• [Task description]: Please return every line in the entries below with the word "Dart" in it.

****

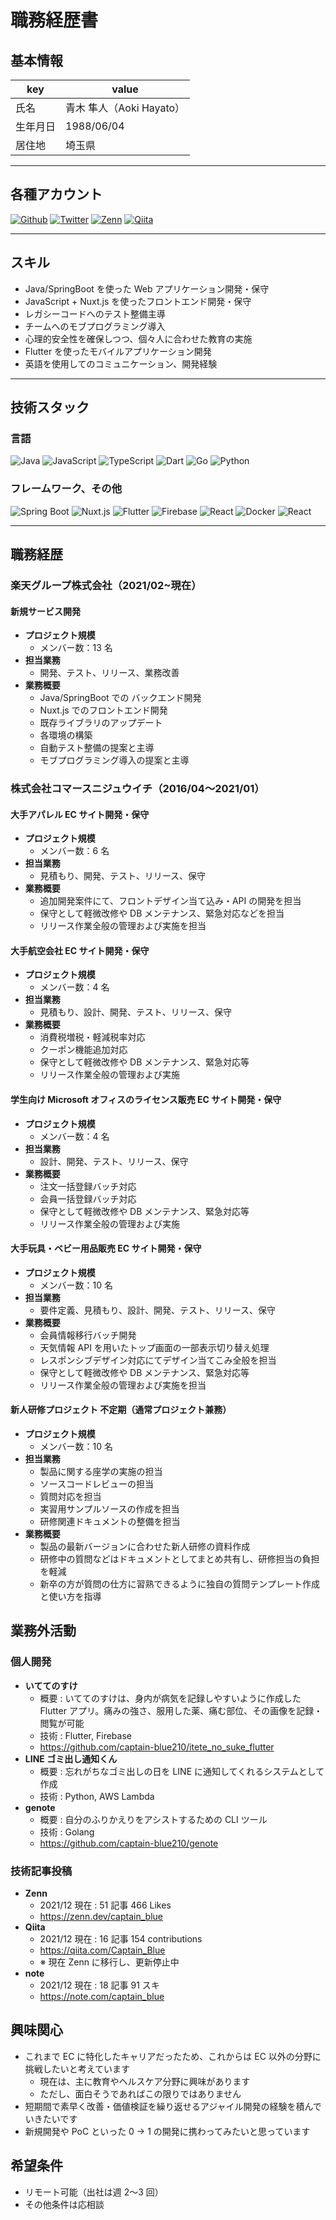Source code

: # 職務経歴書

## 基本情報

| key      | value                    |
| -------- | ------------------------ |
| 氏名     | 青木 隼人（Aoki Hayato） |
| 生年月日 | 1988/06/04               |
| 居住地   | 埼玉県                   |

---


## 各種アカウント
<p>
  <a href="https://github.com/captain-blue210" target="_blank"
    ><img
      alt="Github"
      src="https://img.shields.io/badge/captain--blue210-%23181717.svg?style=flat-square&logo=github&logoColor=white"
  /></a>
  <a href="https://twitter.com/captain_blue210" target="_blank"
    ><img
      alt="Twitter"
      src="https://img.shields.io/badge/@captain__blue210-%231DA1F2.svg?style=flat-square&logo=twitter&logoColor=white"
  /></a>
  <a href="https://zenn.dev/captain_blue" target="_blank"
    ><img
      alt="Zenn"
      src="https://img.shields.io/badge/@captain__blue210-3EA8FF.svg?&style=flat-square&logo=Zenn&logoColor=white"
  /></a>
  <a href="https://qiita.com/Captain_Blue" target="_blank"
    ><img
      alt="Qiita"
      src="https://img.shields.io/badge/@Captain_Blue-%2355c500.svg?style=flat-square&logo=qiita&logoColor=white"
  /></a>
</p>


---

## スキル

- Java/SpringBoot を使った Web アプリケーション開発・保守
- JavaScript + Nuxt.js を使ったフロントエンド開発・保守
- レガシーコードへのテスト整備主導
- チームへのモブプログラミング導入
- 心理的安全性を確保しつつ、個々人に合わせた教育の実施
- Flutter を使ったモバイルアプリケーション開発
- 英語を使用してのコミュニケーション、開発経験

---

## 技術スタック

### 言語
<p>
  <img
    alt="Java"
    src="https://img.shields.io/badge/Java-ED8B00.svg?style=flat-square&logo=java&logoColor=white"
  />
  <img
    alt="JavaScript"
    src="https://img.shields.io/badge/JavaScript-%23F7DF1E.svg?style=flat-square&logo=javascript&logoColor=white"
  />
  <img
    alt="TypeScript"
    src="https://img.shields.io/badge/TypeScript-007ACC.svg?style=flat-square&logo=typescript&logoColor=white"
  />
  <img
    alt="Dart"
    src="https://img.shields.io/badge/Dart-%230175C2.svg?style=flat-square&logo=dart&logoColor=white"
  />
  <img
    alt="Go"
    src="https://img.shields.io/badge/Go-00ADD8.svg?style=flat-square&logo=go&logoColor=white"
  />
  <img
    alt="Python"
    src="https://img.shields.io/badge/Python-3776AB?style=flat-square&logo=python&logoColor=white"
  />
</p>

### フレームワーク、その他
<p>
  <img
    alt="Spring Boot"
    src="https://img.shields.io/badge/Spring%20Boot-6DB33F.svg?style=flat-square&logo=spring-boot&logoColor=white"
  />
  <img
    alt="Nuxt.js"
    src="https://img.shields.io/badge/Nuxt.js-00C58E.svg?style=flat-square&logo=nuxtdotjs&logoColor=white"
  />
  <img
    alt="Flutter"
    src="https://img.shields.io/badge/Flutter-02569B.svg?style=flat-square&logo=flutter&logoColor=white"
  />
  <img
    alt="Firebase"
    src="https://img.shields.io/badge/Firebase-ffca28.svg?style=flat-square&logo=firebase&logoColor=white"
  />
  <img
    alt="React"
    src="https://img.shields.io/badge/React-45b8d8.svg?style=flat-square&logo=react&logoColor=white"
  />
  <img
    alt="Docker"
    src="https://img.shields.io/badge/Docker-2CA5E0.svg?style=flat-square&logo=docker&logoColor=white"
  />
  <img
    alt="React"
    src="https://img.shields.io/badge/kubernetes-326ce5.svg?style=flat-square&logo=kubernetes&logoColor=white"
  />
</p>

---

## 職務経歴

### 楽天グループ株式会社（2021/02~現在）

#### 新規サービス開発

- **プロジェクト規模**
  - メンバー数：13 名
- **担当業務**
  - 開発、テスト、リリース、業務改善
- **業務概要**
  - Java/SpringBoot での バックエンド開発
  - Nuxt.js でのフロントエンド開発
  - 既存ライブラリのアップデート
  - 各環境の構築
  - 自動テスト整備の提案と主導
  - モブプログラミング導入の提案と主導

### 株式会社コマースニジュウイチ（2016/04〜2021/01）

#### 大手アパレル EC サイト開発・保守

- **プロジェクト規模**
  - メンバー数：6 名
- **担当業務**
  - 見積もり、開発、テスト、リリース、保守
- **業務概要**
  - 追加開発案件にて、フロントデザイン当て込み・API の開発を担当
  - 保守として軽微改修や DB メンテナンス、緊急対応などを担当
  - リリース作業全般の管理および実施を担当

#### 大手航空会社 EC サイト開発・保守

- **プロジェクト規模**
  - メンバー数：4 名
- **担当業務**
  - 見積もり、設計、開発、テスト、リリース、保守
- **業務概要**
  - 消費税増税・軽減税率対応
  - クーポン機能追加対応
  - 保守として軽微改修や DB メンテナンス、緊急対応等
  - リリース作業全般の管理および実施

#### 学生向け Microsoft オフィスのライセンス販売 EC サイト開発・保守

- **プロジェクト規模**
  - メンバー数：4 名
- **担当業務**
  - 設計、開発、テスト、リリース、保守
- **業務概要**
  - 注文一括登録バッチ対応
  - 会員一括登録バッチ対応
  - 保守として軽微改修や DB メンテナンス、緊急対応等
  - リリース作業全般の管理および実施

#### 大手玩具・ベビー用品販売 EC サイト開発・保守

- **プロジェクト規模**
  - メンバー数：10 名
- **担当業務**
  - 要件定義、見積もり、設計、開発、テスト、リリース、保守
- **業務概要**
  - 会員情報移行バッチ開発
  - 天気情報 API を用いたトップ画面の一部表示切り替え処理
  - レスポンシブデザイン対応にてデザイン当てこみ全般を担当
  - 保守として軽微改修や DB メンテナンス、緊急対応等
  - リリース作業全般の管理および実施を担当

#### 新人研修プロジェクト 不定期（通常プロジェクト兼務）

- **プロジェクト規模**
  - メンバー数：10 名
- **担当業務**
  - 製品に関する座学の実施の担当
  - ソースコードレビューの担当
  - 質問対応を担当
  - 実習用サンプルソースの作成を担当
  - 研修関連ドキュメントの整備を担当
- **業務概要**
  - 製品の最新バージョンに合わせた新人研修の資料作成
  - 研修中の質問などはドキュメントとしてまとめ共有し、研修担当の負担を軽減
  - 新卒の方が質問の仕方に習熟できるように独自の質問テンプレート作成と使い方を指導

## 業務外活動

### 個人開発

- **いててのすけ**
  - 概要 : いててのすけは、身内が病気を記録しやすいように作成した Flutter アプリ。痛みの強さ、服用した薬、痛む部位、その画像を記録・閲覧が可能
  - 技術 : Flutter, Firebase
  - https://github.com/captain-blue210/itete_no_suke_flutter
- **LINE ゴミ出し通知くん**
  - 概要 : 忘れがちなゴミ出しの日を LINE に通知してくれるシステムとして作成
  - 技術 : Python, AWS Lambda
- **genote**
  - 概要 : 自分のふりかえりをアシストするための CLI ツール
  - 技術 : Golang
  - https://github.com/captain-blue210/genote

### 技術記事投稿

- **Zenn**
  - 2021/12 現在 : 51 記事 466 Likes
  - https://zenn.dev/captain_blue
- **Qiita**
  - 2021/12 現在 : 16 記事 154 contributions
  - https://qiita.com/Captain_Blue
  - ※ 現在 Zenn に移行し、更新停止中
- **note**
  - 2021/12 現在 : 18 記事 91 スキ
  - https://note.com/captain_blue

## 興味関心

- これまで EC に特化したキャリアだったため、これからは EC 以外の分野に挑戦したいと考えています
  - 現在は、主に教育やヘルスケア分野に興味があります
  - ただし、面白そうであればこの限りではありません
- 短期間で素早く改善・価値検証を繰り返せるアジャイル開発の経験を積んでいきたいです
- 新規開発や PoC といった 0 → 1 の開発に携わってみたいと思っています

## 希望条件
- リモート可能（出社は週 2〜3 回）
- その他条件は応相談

****

• [Solution for this problem]:
    alt="Dart"
    src="https://img.shields.io/badge/Dart-%230175C2.svg?style=flat-square&logo=dart&logoColor=white"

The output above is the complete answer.